People wondered if she’d ever come back with good music. She finally did.
On Friday, Katy Perry dropped “Never Really Over,” the breakup anthem listeners never knew they needed. After the first listen, it may give off that generic pop sound Zedd is known for, but after a few more plays, it’s catchy, upbeat and even a little emotional. It’s one of those songs that gets stuck in the head. The single was released as a music video and began trending on YouTube just hours after it hit the Internet.
The new single is Perry’s first since she released her 2017 studio album, “Witness,” which contains some of her least popular music. On social media, she announced she was coming out with new music just three days before its release, which was a pleasant surprise for her followers and fans.
Through her lyrics, Perry conveys hopeful emotions regarding a two-year breakup. It deals with the possibility of getting back together with an ex despite the chance of the relationship falling apart all over again. She admits she’s losing control of her lingering feelings, singing, “But once in a while, I trip up, and I cross the line / And I think of you.” It’s possible she could be referring to her on-and-off relationship with Orlando Bloom.

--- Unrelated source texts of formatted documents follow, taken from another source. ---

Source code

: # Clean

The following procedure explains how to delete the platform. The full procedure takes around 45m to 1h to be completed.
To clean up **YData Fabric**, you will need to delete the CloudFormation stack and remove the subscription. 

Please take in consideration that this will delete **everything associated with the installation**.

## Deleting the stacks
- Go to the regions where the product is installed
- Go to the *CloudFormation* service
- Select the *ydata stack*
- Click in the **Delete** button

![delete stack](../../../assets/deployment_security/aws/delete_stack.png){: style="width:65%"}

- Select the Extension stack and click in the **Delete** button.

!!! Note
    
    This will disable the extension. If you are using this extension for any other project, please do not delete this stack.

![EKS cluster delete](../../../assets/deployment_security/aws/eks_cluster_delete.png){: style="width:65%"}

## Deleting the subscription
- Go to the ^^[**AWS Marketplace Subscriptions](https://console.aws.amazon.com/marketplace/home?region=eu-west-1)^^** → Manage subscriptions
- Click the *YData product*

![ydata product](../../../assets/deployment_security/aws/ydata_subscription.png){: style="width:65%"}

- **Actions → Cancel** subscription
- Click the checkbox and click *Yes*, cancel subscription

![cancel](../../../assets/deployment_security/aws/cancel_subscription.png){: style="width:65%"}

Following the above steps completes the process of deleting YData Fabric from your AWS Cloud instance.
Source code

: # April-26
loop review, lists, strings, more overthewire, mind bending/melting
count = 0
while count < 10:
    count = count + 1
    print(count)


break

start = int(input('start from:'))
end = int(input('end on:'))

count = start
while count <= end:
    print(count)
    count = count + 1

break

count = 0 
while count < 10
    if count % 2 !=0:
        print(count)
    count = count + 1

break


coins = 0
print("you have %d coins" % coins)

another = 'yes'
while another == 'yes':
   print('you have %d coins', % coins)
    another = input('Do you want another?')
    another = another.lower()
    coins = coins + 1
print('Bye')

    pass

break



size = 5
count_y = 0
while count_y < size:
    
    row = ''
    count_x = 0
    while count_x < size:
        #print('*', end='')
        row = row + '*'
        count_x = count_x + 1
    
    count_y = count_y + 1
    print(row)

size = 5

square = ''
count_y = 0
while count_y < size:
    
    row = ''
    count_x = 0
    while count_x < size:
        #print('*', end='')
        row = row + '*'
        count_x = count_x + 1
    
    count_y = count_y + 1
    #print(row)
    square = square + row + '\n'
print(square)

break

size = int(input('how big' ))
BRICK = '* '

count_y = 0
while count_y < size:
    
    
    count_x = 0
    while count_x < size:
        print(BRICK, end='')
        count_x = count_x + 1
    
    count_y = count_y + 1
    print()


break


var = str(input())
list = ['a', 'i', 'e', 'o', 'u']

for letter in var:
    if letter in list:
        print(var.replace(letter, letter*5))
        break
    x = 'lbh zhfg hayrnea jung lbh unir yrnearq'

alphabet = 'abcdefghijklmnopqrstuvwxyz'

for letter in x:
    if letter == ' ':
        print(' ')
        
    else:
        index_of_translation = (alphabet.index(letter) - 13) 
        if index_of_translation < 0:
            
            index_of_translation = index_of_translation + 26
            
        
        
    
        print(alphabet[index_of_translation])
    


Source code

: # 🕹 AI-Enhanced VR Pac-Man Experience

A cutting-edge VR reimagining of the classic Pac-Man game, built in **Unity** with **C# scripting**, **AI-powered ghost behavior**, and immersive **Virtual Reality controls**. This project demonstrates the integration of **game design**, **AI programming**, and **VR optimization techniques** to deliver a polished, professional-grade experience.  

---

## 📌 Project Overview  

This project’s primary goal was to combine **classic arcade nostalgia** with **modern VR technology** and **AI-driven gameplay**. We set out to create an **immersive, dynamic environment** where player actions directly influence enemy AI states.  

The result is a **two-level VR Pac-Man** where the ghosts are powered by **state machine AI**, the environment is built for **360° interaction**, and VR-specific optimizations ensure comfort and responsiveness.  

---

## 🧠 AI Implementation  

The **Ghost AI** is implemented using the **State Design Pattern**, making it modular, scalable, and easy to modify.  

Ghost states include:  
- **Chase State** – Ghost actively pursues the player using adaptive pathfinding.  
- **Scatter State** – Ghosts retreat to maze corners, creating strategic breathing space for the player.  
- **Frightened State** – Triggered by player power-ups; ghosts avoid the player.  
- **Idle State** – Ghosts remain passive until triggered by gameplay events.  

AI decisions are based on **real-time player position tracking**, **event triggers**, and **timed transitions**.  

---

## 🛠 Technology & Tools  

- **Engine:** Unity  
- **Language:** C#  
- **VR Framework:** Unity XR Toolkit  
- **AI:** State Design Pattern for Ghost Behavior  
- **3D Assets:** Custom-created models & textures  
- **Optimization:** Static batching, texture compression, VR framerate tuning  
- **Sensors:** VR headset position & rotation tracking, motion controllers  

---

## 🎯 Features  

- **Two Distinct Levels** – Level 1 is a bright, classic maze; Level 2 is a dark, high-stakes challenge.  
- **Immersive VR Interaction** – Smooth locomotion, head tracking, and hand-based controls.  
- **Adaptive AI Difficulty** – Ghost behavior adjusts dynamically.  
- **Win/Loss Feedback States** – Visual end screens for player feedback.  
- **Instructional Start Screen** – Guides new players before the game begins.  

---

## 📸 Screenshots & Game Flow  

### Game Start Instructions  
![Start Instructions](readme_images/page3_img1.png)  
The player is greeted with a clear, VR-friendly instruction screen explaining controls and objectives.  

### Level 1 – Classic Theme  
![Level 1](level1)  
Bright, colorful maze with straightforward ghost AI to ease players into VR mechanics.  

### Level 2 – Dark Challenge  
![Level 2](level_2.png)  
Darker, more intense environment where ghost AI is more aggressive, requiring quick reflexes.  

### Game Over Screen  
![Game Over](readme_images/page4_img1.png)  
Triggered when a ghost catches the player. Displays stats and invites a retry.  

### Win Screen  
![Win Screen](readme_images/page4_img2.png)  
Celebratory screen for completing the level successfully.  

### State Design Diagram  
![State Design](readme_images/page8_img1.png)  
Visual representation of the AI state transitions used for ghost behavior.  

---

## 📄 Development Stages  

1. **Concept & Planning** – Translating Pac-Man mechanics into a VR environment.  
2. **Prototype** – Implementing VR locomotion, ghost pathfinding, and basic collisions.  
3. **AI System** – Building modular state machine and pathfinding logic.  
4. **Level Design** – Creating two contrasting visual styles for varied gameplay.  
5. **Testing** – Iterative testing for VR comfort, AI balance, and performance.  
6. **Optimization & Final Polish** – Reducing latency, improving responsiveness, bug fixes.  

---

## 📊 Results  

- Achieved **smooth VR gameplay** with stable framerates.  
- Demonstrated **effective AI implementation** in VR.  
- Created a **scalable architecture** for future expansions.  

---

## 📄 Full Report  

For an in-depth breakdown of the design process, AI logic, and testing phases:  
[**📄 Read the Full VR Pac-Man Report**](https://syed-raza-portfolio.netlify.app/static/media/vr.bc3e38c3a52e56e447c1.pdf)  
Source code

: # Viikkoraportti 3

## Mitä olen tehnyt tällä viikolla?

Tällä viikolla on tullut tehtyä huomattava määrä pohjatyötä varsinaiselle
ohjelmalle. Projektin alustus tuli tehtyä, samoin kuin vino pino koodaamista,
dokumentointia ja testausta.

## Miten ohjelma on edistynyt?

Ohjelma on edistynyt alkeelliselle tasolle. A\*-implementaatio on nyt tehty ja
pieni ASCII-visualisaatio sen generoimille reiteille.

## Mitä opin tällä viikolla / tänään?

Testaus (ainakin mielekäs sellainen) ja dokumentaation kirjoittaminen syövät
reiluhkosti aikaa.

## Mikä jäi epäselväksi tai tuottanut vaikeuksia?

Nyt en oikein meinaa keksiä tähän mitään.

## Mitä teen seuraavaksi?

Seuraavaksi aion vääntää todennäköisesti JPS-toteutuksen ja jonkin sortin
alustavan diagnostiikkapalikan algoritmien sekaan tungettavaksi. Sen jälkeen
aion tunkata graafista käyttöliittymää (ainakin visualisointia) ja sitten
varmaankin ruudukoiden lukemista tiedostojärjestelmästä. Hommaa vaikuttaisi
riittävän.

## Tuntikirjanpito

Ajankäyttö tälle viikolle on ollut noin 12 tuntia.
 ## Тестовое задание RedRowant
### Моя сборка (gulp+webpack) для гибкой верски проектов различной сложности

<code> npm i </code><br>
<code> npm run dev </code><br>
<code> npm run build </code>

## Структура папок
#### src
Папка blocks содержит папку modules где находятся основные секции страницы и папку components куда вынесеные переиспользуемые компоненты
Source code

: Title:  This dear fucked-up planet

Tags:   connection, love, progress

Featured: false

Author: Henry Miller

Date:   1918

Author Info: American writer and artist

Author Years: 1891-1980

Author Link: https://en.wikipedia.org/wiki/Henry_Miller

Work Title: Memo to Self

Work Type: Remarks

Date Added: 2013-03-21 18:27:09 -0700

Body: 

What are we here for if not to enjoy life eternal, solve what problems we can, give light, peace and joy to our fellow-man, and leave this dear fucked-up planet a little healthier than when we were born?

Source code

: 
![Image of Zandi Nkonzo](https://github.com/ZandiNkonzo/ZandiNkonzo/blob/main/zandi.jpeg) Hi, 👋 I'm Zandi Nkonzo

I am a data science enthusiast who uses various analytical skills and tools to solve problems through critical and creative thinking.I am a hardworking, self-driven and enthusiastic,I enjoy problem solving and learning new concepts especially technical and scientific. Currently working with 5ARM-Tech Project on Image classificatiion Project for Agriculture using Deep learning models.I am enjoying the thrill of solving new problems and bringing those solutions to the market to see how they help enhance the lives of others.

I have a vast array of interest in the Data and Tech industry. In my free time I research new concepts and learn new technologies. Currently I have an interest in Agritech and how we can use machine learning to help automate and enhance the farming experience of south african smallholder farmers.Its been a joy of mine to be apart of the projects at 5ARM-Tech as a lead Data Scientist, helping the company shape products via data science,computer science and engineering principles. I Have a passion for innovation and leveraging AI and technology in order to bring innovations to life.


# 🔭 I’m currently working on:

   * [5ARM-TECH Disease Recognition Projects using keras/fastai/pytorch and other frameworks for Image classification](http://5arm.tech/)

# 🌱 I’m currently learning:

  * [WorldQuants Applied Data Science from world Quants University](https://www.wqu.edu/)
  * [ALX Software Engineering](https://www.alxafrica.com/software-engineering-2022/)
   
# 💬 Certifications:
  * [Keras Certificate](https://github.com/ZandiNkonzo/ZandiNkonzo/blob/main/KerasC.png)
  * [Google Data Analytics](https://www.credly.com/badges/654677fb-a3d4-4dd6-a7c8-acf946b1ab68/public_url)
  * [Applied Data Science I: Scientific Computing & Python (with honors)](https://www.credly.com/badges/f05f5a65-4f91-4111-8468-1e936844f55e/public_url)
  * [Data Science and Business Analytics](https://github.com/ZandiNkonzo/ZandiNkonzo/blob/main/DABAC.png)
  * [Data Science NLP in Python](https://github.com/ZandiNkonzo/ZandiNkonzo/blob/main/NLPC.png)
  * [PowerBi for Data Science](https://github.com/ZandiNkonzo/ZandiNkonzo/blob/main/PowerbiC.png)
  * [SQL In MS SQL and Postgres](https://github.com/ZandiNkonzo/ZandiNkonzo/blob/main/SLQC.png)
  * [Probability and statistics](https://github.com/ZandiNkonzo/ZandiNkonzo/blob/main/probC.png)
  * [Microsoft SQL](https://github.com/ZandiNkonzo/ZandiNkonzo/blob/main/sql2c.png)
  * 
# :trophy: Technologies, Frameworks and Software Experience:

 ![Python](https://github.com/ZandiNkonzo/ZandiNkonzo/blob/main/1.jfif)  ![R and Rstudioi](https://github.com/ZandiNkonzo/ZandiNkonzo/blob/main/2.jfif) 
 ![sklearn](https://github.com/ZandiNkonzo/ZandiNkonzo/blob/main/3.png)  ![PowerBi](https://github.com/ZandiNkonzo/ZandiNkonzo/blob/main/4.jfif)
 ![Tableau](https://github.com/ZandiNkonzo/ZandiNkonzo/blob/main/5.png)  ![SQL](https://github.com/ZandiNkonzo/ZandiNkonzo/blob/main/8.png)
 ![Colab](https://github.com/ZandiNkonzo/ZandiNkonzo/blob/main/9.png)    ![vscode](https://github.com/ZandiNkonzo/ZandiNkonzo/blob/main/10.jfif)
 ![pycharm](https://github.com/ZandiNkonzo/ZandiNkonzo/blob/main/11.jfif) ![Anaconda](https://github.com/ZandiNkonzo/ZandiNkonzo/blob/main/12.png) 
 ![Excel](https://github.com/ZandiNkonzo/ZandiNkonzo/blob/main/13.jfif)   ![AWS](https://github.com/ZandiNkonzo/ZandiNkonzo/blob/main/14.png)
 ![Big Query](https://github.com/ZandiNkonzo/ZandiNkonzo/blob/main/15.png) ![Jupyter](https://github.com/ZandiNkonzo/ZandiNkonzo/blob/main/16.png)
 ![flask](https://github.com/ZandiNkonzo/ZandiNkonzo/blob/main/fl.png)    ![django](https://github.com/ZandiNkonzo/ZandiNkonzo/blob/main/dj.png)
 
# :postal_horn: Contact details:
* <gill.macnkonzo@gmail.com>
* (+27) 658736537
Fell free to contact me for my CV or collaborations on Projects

In the chorus, it feels like Perry is reciting the anxious thoughts going through her head. With lyrics, “Just because it’s over doesn’t mean it’s really over / And if I think it over, maybe you’ll be coming over again,” she clings onto the hope that her partner will come back to her. These lyrics reflect a recurring thought that runs through the heads of anyone who’s experienced a difficult breakup. Perry realizes that hope can be a dangerous thing.
The song ends with “I guess it’s never really over,” signifying that Perry is trapped in this on-and-off romance even though she knows the relationship can never go back to the way it was.
Perry’s feelings for her partner take away from her own self-love, which is hinted at in the colorful, therapy-themed music video. The two most memorable elements are the appearance of heart-shaped imagery and how certain therapy methods, like acupuncture and cupping, are implemented throughout.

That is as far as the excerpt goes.